Evaluation Application
In order to accurately and consistently evaluate generated domains, such as those created with parameter searches, the BcoRag tool has an accompanying evaluation application that provides a more user friendly GUI.
Starting the Application
The evaluation application can be run from the main.py
entrpoint using the evaluate
positional argument like so:
On startup, you will be presented with the login screen. The login mechanism is a naive first and last name login that just keeps track of which domains you have already evaluated and what scores you submitted for each domain. If you are a new user, you'll be prompted to start from the beginning. If you are a returning user, you will be prompted whether you want to start from the beginning or resume from your last session.
View Page
The view page consists of the tab view and a sidebar.
Sidebar
The top of the sidebar contains the navigation buttons. The Previous
button will navigate back one generated domain and the Next
button will navigate to the next generated domain. If you are at the first run the Previous
button will be greyed out, and similarily when you are at the last available run the Next
button will be greyed out. If you have already submitted an evaluation for that particular run, a red notice label will appear below the run counter showing the message Already Evaluated
.
The Save
button will save your evaluation results to disk.

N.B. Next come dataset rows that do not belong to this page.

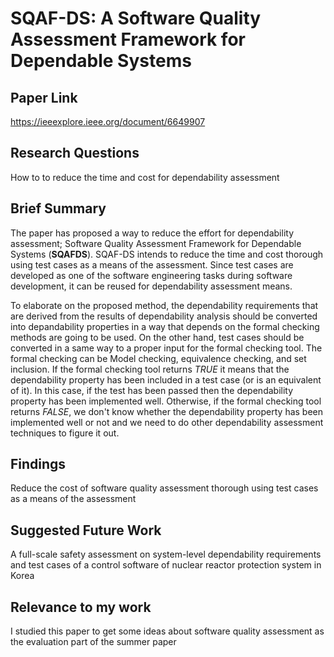 # SQAF-DS: A Software Quality Assessment Framework for Dependable Systems
## Paper Link

https://ieeexplore.ieee.org/document/6649907

## Research Questions

How to to reduce the time and cost for dependability assessment

## Brief Summary

The paper has proposed a way to reduce the effort for dependability assessment; Software Quality Assessment Framework for Dependable Systems (**SQAFDS**). SQAF-DS intends to reduce the time and cost thorough using test cases as a means of the assessment. Since test cases are developed as one of the software engineering tasks during software development, it can be reused for dependability assessment means. 

To elaborate on the proposed method, the dependability requirements that are derived from the results of dependability analysis should be converted into depandability properties in a way that depends on the formal checking methods are going to be used. On the other hand, test cases should be converted in a same way to a proper input for the formal checking tool. The formal checking can be Model checking, equivalence checking, and set inclusion. If the formal checking tool returns *TRUE* it means that the dependability property has been included in a test case (or is an equivalent of it). In this case, if the test has been passed then the dependability property has been implemented well. Otherwise, if the formal checking tool returns *FALSE*, we don't know whether the dependability property has been implemented well or not and we need to do other dependability assessment techniques to figure it out.

## Findings

Reduce the cost of software quality assessment thorough using test cases as a means of the assessment

## Suggested Future Work

A full-scale safety assessment on system-level dependability requirements and test cases of a control software of nuclear reactor protection system in Korea

## Relevance to my work

I studied this paper to get some ideas about software quality assessment as the evaluation part of the summer paper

The Exit
button will exit the application.
At the bottom of the sidebar you can switch between Light
and Dark
mode. Underneath the appearance dropdown there is a scaling dropdown for UI scaling.
Tab View
Compare JSON
The compare JSON tab allows you to inspect the generated domain against a human curated domain for the same paper. If the JSON serialization failed after generating the domain, the raw text file will be displayed with a note at the top saying Failed JSON serialization. Raw text output:
.
Source Nodes
The source node tab will display the nodes that were retrieved during the retrieval process and sent as context with the domain query. Depending on the similarity_top_k
parameter chosen for the run, the number of reference nodes will be marked with delimiting lines in the format of:
Parameter Set
The parameter set tab will display the exact parameter set that was used to generate the target domain.
Evaluate
The evaluate tab is where reviewers will input there evaluation ratings. All evaluation sections have corresponding Notes
sections that allow for free text notes regarding that evaluation category. All numeric segmented buttons have a range from 0
to 2
(with 0
being the worst, 1
being satisfactory, and 2 being the best score). The default score of -1
is just a placeholder value used to filter out potentially un-finished or erroneously pre-maturly submitted evaluations.
The bottom right Submit
button will save the evaluation to the session in memory. If you click on the Next
or Previous
buttons before submitting the evaluation it will be lost.
Score Evaluation
The score evaluation frame contains evaluation options for the BCO domain score. The Score
label displays the calculated BCO score returned from the BCO score API endpoint (on API error a default value of -1.0 is shown). The Score version
label displays the score version according to the BCO score API endpoint (on API error a default value of 0.0 is shown). Depending on the quality of the generated domain, the evaluator should mark whether the score should actually be higher, lower, or if it is about right using the segmented button.
Error Evaluation
The error evaluation frame allows the user to indicate any errors in the generated domain. The types of errors are:
- Inferred Knowledge Errors: Fields that require inferred knowledge can result in undefined behavior. For example, multiple domains make use of the uri object that is defined in the top level BCO JSON schema. The uri object has a field for access_time, which expects a fully JSON compliant
date-time
. An exact timestamp is very likely to not be explicitly listed in the source material. In early testing, the tool seems to use a default value of 2023-11-01T12:00:00Z for these fields. - External Knowledge Error: External knowledge errors result in non-specific information when the field requires knowledge from external dependencies. A common scenario is for the authors of the paper to include links to the Github repository that contains the source code and corresponding input/output files. In the Description domain, each pipeline step includes a target field for output files generated by the particular step. Since the specific location of the scripts and output files are usually not explicitly described in the paper, the tool will fill the output file field with a generated link to the repository, not the specific location of the file within the repository. For example, a link to the repository such as https://github.com/biocompute-objects/bco-rag/tree/main, versus a link to the specific file within the repository such as https://github.com/biocompute-objects/bco-rag/blob/main/docs/evaluation_app.md.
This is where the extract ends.